(CN) – The Kansas Supreme Court suspended Anderson County Attorney Frederick Campbell from practicing law for six months after he showed photos of underage drinkers to the children’s parents.
Law enforcement officers gave Campbell photos of minors at a party, including one girl who later claimed she was sexually assaulted by a foreign exchange student. Campbell decided not to prosecute the case, despite photos of the sexual encounter, because he said the conduct appeared to be consensual.
Campbell decided to show the photos to parents of minors who had attended the party. He obscured some of the faces and body parts in the photos, but not all of them.
The girl’s lawyer contacted Campbell about sealing the photos, but Campbell refused, and even dared the girl’s parents to sue him.
“As the photographs you refer to are evidence of criminal activity by several minors and I cannot lawfully withhold evidence, I have allowed and will continue to allow the parents of potential respondents to view altered versions of them, in my office,” Campbell wrote to her parents. “I further want to thank you for any future litigation that you pursue in this matter, as it will inevitably generate a large amount of publicity for the issue of underage drinking … and the harmful effects of minors engaging in public sexual acts.”
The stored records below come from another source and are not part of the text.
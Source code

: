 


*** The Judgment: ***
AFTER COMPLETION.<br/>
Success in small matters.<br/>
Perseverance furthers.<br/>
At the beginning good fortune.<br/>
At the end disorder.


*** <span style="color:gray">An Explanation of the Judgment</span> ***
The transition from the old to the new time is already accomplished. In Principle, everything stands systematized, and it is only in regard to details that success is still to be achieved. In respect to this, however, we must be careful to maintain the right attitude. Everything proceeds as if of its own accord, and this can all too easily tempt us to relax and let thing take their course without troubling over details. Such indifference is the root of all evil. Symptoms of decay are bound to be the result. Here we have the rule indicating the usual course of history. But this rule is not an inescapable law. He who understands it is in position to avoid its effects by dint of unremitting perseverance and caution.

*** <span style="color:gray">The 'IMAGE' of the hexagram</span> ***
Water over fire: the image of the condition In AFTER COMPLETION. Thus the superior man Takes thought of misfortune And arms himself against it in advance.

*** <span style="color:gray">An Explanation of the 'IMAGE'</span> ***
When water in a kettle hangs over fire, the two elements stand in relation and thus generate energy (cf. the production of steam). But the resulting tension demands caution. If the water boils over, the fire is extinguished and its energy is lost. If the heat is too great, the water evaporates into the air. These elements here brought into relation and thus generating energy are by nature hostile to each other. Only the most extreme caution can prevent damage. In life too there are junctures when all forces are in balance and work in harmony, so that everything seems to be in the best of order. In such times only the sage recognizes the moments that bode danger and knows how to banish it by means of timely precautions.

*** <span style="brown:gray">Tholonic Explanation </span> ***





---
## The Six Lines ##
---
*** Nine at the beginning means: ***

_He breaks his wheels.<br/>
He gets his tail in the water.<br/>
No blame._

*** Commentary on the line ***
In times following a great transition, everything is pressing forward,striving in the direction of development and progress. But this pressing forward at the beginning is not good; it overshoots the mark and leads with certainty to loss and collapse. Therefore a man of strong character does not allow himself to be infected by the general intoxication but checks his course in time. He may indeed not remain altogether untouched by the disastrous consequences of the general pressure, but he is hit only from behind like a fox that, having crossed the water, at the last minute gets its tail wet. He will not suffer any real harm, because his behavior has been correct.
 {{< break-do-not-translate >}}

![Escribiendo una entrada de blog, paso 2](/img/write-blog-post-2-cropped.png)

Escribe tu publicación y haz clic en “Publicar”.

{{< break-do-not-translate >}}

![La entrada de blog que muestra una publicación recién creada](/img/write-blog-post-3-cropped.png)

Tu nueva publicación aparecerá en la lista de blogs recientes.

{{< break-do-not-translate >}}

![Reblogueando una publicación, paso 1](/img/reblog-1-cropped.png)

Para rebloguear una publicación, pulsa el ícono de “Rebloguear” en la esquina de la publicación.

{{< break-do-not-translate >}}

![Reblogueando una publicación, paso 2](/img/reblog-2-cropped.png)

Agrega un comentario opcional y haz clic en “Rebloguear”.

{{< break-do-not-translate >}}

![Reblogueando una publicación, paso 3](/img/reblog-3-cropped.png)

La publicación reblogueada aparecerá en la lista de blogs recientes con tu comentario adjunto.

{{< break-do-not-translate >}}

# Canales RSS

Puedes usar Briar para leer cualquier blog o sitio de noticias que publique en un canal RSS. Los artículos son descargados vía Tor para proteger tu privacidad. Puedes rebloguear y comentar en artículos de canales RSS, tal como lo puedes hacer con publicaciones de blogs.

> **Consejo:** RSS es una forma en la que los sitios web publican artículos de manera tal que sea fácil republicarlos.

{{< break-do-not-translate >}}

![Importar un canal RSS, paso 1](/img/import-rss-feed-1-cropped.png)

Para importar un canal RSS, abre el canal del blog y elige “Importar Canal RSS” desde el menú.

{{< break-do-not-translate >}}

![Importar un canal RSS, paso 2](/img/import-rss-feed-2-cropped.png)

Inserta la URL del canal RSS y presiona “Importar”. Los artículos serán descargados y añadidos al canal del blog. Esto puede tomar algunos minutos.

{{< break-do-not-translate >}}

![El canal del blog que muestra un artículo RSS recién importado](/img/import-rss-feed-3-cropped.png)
The state Supreme Court agreed with the hearing court’s assertion that “allowing parents of minors attending the party to view photos of (the girl) partially clothed and photographs of sexual intercourse bears no relation to decreasing underage drinking.”
The hearing court imposed a 90-day suspension, but the Kansas Supreme Court ruled that six months would be more appropriate.
“In view of what we discern as respondent’s continued inability or unwillingness to come to grips with the devastation his conduct has wrought in at least one life,” the justices wrote, “and the potential for it to chill reports from victims of future sex crimes and their cooperation with prosecutions of dangerous offenders, we believe a 90-day suspension to be an inadequate sanction.”